## ASSIGNED TASK:
Only one span of the listing below is wanted: the lines from the one with "Genomics England18" through the one with "learn about open platform principles and", reproduced exactly, both ends kept.
-- Opening Marker --
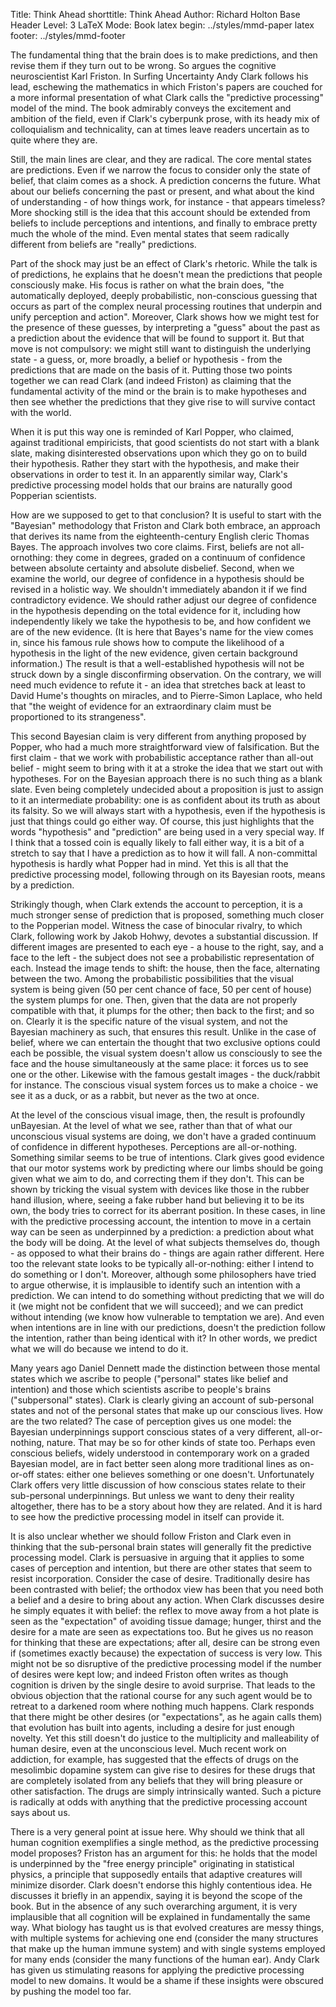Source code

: Title:               Think Ahead
shorttitle:          Think Ahead
Author:              Richard Holton
Base Header Level:   3
LaTeX Mode:          Book
latex begin:         ../styles/mmd-paper
latex footer:        ../styles/mmd-footer

The fundamental thing that the brain does is to make predictions, and then revise them if they turn out to be wrong. So argues the cognitive neuroscientist Karl Friston. In Surfing Uncertainty Andy Clark follows his lead, eschewing the mathematics in which Friston's papers are couched for a more informal presentation of what Clark calls the "predictive processing" model of the mind. The book admirably conveys the excitement and ambition of the field, even if Clark's cyberpunk prose, with its heady mix of colloquialism and technicality, can at times leave readers uncertain as to quite where they are.

Still, the main lines are clear, and they are radical. The core mental states are predictions. Even if we narrow the focus to consider only the state of belief, that claim comes as a shock. A prediction concerns the future. What about our beliefs concerning the past or present, and what about the kind of understanding - of how things work, for instance - that appears timeless? More shocking still is the idea that this account should be extended from beliefs to include perceptions and intentions, and finally to embrace pretty much the whole of the mind. Even mental states that seem radically different from beliefs are "really" predictions.

Part of the shock may just be an effect of Clark's rhetoric. While the talk is of predictions, he explains that he doesn't mean the predictions that people consciously make. His focus is rather on what the brain does, "the automatically deployed, deeply probabilistic, non-conscious guessing that occurs as part of the complex neural processing routines that underpin and unify perception and action". Moreover, Clark shows how we might test for the presence of these guesses, by interpreting a "guess" about the past as a prediction about the evidence that will be found to support it. But that move is not compulsory: we might still want to distinguish the underlying state - a guess, or, more broadly, a belief or hypothesis - from the predictions that are made on the basis of it. Putting those two points together we can read Clark (and indeed Friston) as claiming that the fundamental activity of the mind or the brain is to make hypotheses and then see whether the predictions that they give rise to will survive contact with the world.

When it is put this way one is reminded of Karl Popper, who claimed, against traditional empiricists, that good scientists do not start with a blank slate, making disinterested observations upon which they go on to build their hypothesis. Rather they start with the hypothesis, and make their observations in order to test it. In an apparently similar way, Clark's predictive processing model holds that our brains are naturally good Popperian scientists.

How are we supposed to get to that conclusion? It is useful to start with the "Bayesian" methodology that Friston and Clark both embrace, an approach that derives its name from the eighteenth-century English cleric Thomas Bayes. The approach involves two core claims. First, beliefs are not all-ornothing: they come in degrees, graded on a continuum of confidence between absolute certainty and absolute disbelief. Second, when we examine the world, our degree of confidence in a hypothesis should be revised in a holistic way. We shouldn't immediately abandon it if we find contradictory evidence. We should rather adjust our degree of confidence in the hypothesis depending on the total evidence for it, including how independently likely we take the hypothesis to be, and how confident we are of the new evidence. (It is here that Bayes's name for the view comes in, since his famous rule shows how to compute the likelihood of a hypothesis in the light of the new evidence, given certain background information.) The result is that a well-established hypothesis will not be struck down by a single disconfirming observation. On the contrary, we will need much evidence to refute it - an idea that stretches back at least to David Hume's thoughts on miracles, and to Pierre-Simon Laplace, who held that "the weight of evidence for an extraordinary claim must be proportioned to its strangeness".

This second Bayesian claim is very different from anything proposed by Popper, who had a much more straightforward view of falsification. But the first claim - that we work with probabilistic acceptance rather than all-out belief - might seem to bring with it at a stroke the idea that we start out with hypotheses. For on the Bayesian approach there is no such thing as a blank slate. Even being completely undecided about a proposition is just to assign to it an intermediate probability: one is as confident about its truth as about its falsity. So we will always start with a hypothesis, even if the hypothesis is just that things could go either way. Of course, this just highlights that the words "hypothesis" and "prediction" are being used in a very special way. If I think that a tossed coin is equally likely to fall either way, it is a bit of a stretch to say that I have a prediction as to how it will fall. A non-committal hypothesis is hardly what Popper had in mind. Yet this is all that the predictive processing model, following through on its Bayesian roots, means by a prediction.

Strikingly though, when Clark extends the account to perception, it is a much stronger sense of prediction that is proposed, something much closer to the Popperian model. Witness the case of binocular rivalry, to which Clark, following work by Jakob Hohwy, devotes a substantial discussion. If different images are presented to each eye - a house to the right, say, and a face to the left - the subject does not see a probabilistic representation of each. Instead the image tends to shift: the house, then the face, alternating between the two. Among the probabilistic possibilities that the visual system is being given (50 per cent chance of face, 50 per cent of house) the system plumps for one. Then, given that the data are not properly compatible with that, it plumps for the other; then back to the first; and so on. Clearly it is the specific nature of the visual system, and not the Bayesian machinery as such, that ensures this result. Unlike in the case of belief, where we can entertain the thought that two exclusive options could each be possible, the visual system doesn't allow us consciously to see the face and the house simultaneously at the same place: it forces us to see one or the other. Likewise with the famous gestalt images - the duck/rabbit for instance. The conscious visual system forces us to make a choice - we see it as a duck, or as a rabbit, but never as the two at once.

At the level of the conscious visual image, then, the result is profoundly unBayesian. At the level of what we see, rather than that of what our unconscious visual systems are doing, we don't have a graded continuum of confidence in different hypotheses. Perceptions are all-or-nothing. Something similar seems to be true of intentions. Clark gives good evidence that our motor systems work by predicting where our limbs should be going given what we aim to do, and correcting them if they don't. This can be shown by tricking the visual system with devices like those in the rubber hand illusion, where, seeing a fake rubber hand but believing it to be its own, the body tries to correct for its aberrant position. In these cases, in line with the predictive processing account, the intention to move in a certain way can be seen as underpinned by a prediction: a prediction about what the body will be doing. At the level of what subjects themselves do, though - as opposed to what their brains do - things are again rather different. Here too the relevant state looks to be typically all-or-nothing: either I intend to do something or I don't. Moreover, although some philosophers have tried to argue otherwise, it is implausible to identify such an intention with a prediction. We can intend to do something without predicting that we will do it (we might not be confident that we will succeed); and we can predict without intending (we know how vulnerable to temptation we are). And even when intentions are in line with our predictions, doesn't the prediction follow the intention, rather than being identical with it? In other words, we predict what we will do because we intend to do it.

Many years ago Daniel Dennett made the distinction between those mental states which we ascribe to people ("personal" states like belief and intention) and those which scientists ascribe to people's brains ("subpersonal" states). Clark is clearly giving an account of sub-personal states and not of the personal states that make up our conscious lives. How are the two related? The case of perception gives us one model: the Bayesian underpinnings support conscious states of a very different, all-or-nothing, nature. That may be so for other kinds of state too. Perhaps even conscious beliefs, widely understood in contemporary work on a graded Bayesian model, are in fact better seen along more traditional lines as on-or-off states: either one believes something or one doesn't. Unfortunately Clark offers very little discussion of how conscious states relate to their sub-personal underpinnings. But unless we want to deny their reality altogether, there has to be a story about how they are related. And it is hard to see how the predictive processing model in itself can provide it.

It is also unclear whether we should follow Friston and Clark even in thinking that the sub-personal brain states will generally fit the predictive processing model. Clark is persuasive in arguing that it applies to some cases of perception and intention, but there are other states that seem to resist incorporation. Consider the case of desire. Traditionally desire has been contrasted with belief; the orthodox view has been that you need both a belief and a desire to bring about any action. When Clark discusses desire he simply equates it with belief: the reflex to move away from a hot plate is seen as the "expectation" of avoiding tissue damage; hunger, thirst and the desire for a mate are seen as expectations too. But he gives us no reason for thinking that these are expectations; after all, desire can be strong even if (sometimes exactly because) the expectation of success is very low. This might not be so disruptive of the predictive processing model if the number of desires were kept low; and indeed Friston often writes as though cognition is driven by the single desire to avoid surprise. That leads to the obvious objection that the rational course for any such agent would be to retreat to a darkened room where nothing much happens. Clark responds that there might be other desires (or "expectations", as he again calls them) that evolution has built into agents, including a desire for just enough novelty. Yet this still doesn't do justice to the multiplicity and malleability of human desire, even at the unconscious level. Much recent work on addiction, for example, has suggested that the effects of drugs on the mesolimbic dopamine system can give rise to desires for these drugs that are completely isolated from any beliefs that they will bring pleasure or other satisfaction. The drugs are simply intrinsically wanted. Such a picture is radically at odds with anything that the predictive processing account says about us.

There is a very general point at issue here. Why should we think that all human cognition exemplifies a single method, as the predictive processing model proposes? Friston has an argument for this: he holds that the model is underpinned by the "free energy principle" originating in statistical physics, a principle that supposedly entails that adaptive creatures will minimize disorder. Clark doesn't endorse this highly contentious idea. He discusses it briefly in an appendix, saying it is beyond the scope of the book. But in the absence of any such overarching argument, it is very implausible that all cognition will be explained in fundamentally the same way. What biology has taught us is that evolved creatures are messy things, with multiple systems for achieving one end (consider the many structures that make up the human immune system) and with single systems employed for many ends (consider the many functions of the human ear). Andy Clark has given us stimulating reasons for applying the predictive processing model to new domains. It would be a shame if these insights were obscured by pushing the model too far.
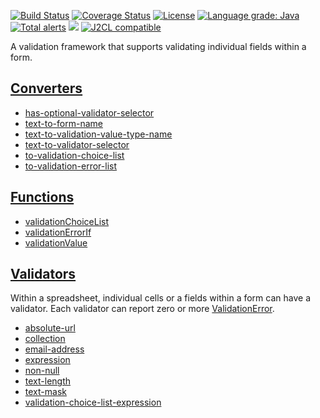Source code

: [![Build Status](https://github.com/mP1/walkingkooka-validation/actions/workflows/build.yaml/badge.svg)](https://github.com/mP1/walkingkooka-validation/actions/workflows/build.yaml/badge.svg)
[![Coverage Status](https://coveralls.io/repos/github/mP1/walkingkooka-validation/badge.svg?branch=master)](https://coveralls.io/repos/github/mP1/walkingkooka-validation?branch=master)
[![License](https://img.shields.io/badge/License-Apache%202.0-blue.svg)](https://opensource.org/licenses/Apache-2.0)
[![Language grade: Java](https://img.shields.io/lgtm/grade/java/g/mP1/walkingkooka-validation.svg?logo=lgtm&logoWidth=18)](https://lgtm.com/projects/g/mP1/walkingkooka-validation/context:java)
[![Total alerts](https://img.shields.io/lgtm/alerts/g/mP1/walkingkooka-validation.svg?logo=lgtm&logoWidth=18)](https://lgtm.com/projects/g/mP1/walkingkooka-validation/alerts/)
![](https://tokei.rs/b1/github/mP1/walkingkooka-validation)
[![J2CL compatible](https://img.shields.io/badge/J2CL-compatible-brightgreen.svg)](https://github.com/mP1/j2cl-central)

A validation framework that supports validating individual fields within a form.

## [Converters](https://github.com/mP1/walkingkooka-convert/blob/master/src/main/java/walkingkooka/convert/Converter.java)

- [has-optional-validator-selector](https://github.com/mP1/walkingkooka-validation/blob/master/src/main/java/walkingkooka/validation/convert/HasOptionalValidatorSelectorConverter.java)
- [text-to-form-name](https://github.com/mP1/walkingkooka-validation/blob/master/src/main/java/walkingkooka/validation/convert/TextToFormNameConverter.java)
- [text-to-validation-value-type-name](https://github.com/mP1/walkingkooka-validation/blob/master/src/main/java/walkingkooka/validation/convert/TextToValidationValueTypeNameConverter.java)
- [text-to-validator-selector](https://github.com/mP1/walkingkooka-validation/blob/master/src/main/java/walkingkooka/validation/convert/TextToValidatorSelectorConverter.java)
- [to-validation-choice-list](https://github.com/mP1/walkingkooka-validation/blob/master/src/main/java/walkingkooka/validation/convert/ValidationChoiceListConverter.java)
- [to-validation-error-list](https://github.com/mP1/walkingkooka-validation/blob/master/src/main/java/walkingkooka/validation/convert/ValidationErrorListConverter.java)

## [Functions](https://github.com/mP1/walkingkooka-tree/blob/master/src/main/java/walkingkooka/tree/expression/function/ExpressionFunction.java)

- [validationChoiceList](https://github.com/mP1/walkingkooka-validation/blob/master/src/main/java/walkingkooka/validation/expression/function/ValidationExpressionFunctionValidationChoiceList.java)
- [validationErrorIf](https://github.com/mP1/walkingkooka-validation/blob/master/src/main/java/walkingkooka/validation/expression/function/ValidationExpressionFunctionValidationErrorIf.java)
- [validationValue](https://github.com/mP1/walkingkooka-validation/blob/master/src/main/java/walkingkooka/validation/expression/function/ValidationExpressionFunctionValidationValue.java)

## [Validators](https://github.com/mP1/walkingkooka-validation/blob/master/src/main/java/walkingkooka/validation/Validator.java)

Within a spreadsheet, individual cells or a fields within a form can have a validator. Each validator can report zero
or more [ValidationError](https://github.com/mP1/walkingkooka-validation/blob/master/src/main/java/walkingkooka/validation/ValidationError.java).

- [absolute-url](https://github.com/mP1/walkingkooka-validation/blob/master/src/main/java/walkingkooka/validation/AbsoluteUrlValidator.java)
- [collection](https://github.com/mP1/walkingkooka-validation/blob/master/src/main/javex/walkingkooka/validation/ValidatorCollection.java)
- [email-address](https://github.com/mP1/walkingkooka-validation/blob/master/src/main/java/walkingkooka/validation/EmailAddressValidator.java)
- [expression](https://github.com/mP1/walkingkooka-validation/blob/master/src/main/java/walkingkooka/validation/ExpressionValidator.java)
- [non-null](https://github.com/mP1/walkingkooka-validation/blob/master/src/main/java/walkingkooka/validation/NonNullValidator.java)
- [text-length](https://github.com/mP1/walkingkooka-validation/blob/master/src/main/java/walkingkooka/validation/TextLengthValidator.java)
- [text-mask](https://github.com/mP1/walkingkooka-validation/blob/master/src/main/java/walkingkooka/validation/TextMaskValidator.java)
- [validation-choice-list-expression](https://github.com/mP1/walkingkooka-validation/blob/master/src/main/javex/walkingkooka/validation/ValidationChoiceListExpressionValidator.java)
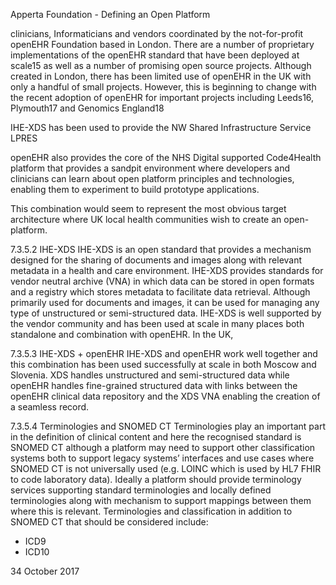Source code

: Apperta Foundation - Defining an Open Platform

clinicians, Informaticians and vendors
coordinated by the not-for-profit openEHR
Foundation based in London. There are a
number of proprietary implementations
of the openEHR standard that have been
deployed at scale15 as well as a number of
promising open source projects. Although
created in London, there has been limited
use of openEHR in the UK with only a
handful of small projects. However, this
is beginning to change with the recent
adoption of openEHR for important
projects including Leeds16, Plymouth17 and
Genomics England18

IHE-XDS has been used to provide the NW
Shared Infrastructure Service LPRES

openEHR also provides the core of the NHS
Digital supported Code4Health platform
that provides a sandpit environment
where developers and clinicians can
learn about open platform principles and
technologies, enabling them to experiment
to build prototype applications.

This combination would seem to represent
the most obvious target architecture
where UK local health communities wish
to create an open-platform.

7.3.5.2 IHE-XDS
IHE-XDS is an open standard that provides
a mechanism designed for the sharing
of documents and images along with
relevant metadata in a health and care
environment. IHE-XDS provides standards
for vendor neutral archive (VNA) in
which data can be stored in open formats
and a registry which stores metadata
to facilitate data retrieval. Although
primarily used for documents and images,
it can be used for managing any type of
unstructured or semi-structured data.
IHE-XDS is well supported by the vendor
community and has been used at scale
in many places both standalone and
combination with openEHR. In the UK,

7.3.5.3 IHE-XDS + openEHR
IHE-XDS and openEHR work well together
and this combination has been used
successfully at scale in both Moscow and
Slovenia. XDS handles unstructured and
semi-structured data while openEHR
handles fine-grained structured data with
links between the openEHR clinical data
repository and the XDS VNA enabling the
creation of a seamless record.

7.3.5.4 Terminologies and SNOMED CT
Terminologies play an important part
in the definition of clinical content and
here the recognised standard is SNOMED
CT although a platform may need to
support other classification systems both
to support legacy systems’ interfaces
and use cases where SNOMED CT is
not universally used (e.g. LOINC which
is used by HL7 FHIR to code laboratory
data). Ideally a platform should provide
terminology services supporting standard
terminologies and locally defined
terminologies along with mechanism to
support mappings between them where
this is relevant. Terminologies and
classification in addition to SNOMED CT
that should be considered include:

* ICD9
* ICD10

34
October 2017


-- Closing Marker --
## TASK SOLUTION:
Genomics England18

IHE-XDS has been used to provide the NW
Shared Infrastructure Service LPRES

openEHR also provides the core of the NHS
Digital supported Code4Health platform
that provides a sandpit environment
where developers and clinicians can
learn about open platform principles and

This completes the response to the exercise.